NEW YORK (Reuters) - Gun violence in major U.S. cities fell in 2017 as police used the latest crime-fighting software combined with a revival of old-fashioned community policing to build trust with a skeptical public.
Law enforcement officials and criminologists credit that dual approach with helping extend the decades-long reduction in crime in New York City and reducing gun violence in Chicago by 20 percent in 2017.
Crime has dropped precipitously across the United States since peaking in 1991, though some cities have lagged and others have experienced sudden spikes.
Chicago became a symbol of U.S. gun violence after homicides soared nearly 60 percent in 2016, drawing frequent criticism from Donald Trump during his campaign for the presidency and after he was elected.
Since then, the third-largest U.S. city has revamped policing policies and developed a sophisticated integration of crime-fighting software and hardware such as cameras. It has also built ties to the public through events such as a Halloween party that drew 500 kids to a police station in a high-crime district.
While there is no hard evidence that those initiatives were responsible, homicides in Chicago dropped 16 percent in 2017 to 650. That still outnumbered homicides in the two largest U.S. cities, New York and Los Angeles, combined.
“There was a promise to never relive 2016,” said Anthony Guglielmi, chief communications officer for Chicago police. “That was a moment in time we never want to repeat in terms of violence.”
While Chicago has seen volatile swings, New York has experienced a consistent reduction in crime, in sharp contrast with a bygone reputation as the country’s murder and mayhem capital.
On Friday the New York Police Department reported 290 murders in 2017, down 13 percent from 2016 and 87 percent from 1990, when a record 2,262 people were killed.
The New York Police Department called 2017 the safest year in nearly seven decades even as arrests decreased by nearly 400 per day from their high point seven years ago.
Experts do not entirely understand the trend but point to a number of likely factors, including CompStat, the computer analysis of crime data that was developed by New York police in 1994 and has since been replicated in other cities.
CompStat gives police daily reports on how they are performing, enabling them to quickly identify trends and deploy officers to trouble spots.
Data-driven, evidence-based policing has advanced further with the help of crime-predicting software like HunchLab and gunfire-detection system ShotSpotter.
Technology “helps us to link cases quicker, deploy faster and deploy smarter,” Dermot Shea, the NYPD’s chief of crime control strategies, told a news conference on Friday.

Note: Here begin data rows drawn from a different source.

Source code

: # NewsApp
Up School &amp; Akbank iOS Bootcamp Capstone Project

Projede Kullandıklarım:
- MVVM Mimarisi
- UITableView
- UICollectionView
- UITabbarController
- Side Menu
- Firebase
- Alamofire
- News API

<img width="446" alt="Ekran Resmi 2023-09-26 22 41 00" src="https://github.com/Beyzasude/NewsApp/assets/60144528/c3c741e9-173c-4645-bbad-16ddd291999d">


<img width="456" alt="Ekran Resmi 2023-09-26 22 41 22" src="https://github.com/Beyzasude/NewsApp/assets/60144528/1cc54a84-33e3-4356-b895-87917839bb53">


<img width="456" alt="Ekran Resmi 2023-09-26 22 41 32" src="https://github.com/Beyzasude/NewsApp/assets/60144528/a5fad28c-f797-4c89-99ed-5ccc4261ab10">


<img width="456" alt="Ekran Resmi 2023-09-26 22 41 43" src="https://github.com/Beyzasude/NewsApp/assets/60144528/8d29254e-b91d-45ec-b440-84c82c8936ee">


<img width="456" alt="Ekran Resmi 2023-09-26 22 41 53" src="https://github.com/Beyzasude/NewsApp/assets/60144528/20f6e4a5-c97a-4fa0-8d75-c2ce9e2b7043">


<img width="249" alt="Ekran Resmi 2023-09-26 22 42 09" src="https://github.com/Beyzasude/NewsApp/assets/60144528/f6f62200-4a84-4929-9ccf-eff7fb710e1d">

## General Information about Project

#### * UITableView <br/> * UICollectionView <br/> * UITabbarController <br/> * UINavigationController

The public uproar over police shootings of unarmed black men across the United States in recent years has also convinced police they must adopt neighborhood or community policing.
That aims to improve relationships between police and residents of high-crime districts and reduce animosity toward police to gain more co-operation in solving and preventing crimes.
“Technology is great ... but I think the best thing going for us is the ability for the police officers to establish and have relationships with the people in this great city,” New York Police Commissioner James O’Neill said.
Chicago studied the best practices of the New York and Los Angeles police departments, incorporating much of New York’s neighborhood policing model and the use of predictive crime software by Los Angeles.
In February, Chicago rolled out so-called Strategic Decision Support Centers, which integrate gunfire detection and predictive crime software with the city’s extensive network of cameras. Before year’s end the centers had expanded to six of the city’s 22 districts.The program started in notoriously high crime districts such as Englewood and Harrison, where police said crime fell by 43 percent and 26 percent, respectively, in 2017.
Now, when a trigger is pulled, Chicago police are alerted within 30 seconds by ShotSpotter, and the information is relayed to the smartphones of patrol officers within a minute, Guglielmi said.
Meanwhile, with cameras switched on in the gunshot’s vicinity, the same data is run through the HunchLab system. Police and criminologists from the University of Chicago analyze the data in real time, dispatching updates to patrol officers, Guglielmi said.
Chicago police are now frequently responding to incidents as much as three minutes before witnesses report gunfire to the 911 emergency number, he said.
The Chicago experience appears to be “a promising step forward,” said Max Kapustin of the University of Chicago’s Crime Lab.
“Certainly in the case of Chicago and specifically in the district of Englewood, there’s a lot of suggestive evidence that this led to those reductions and seems like a really meaningful way forward for reducing crime,” Kapustin said.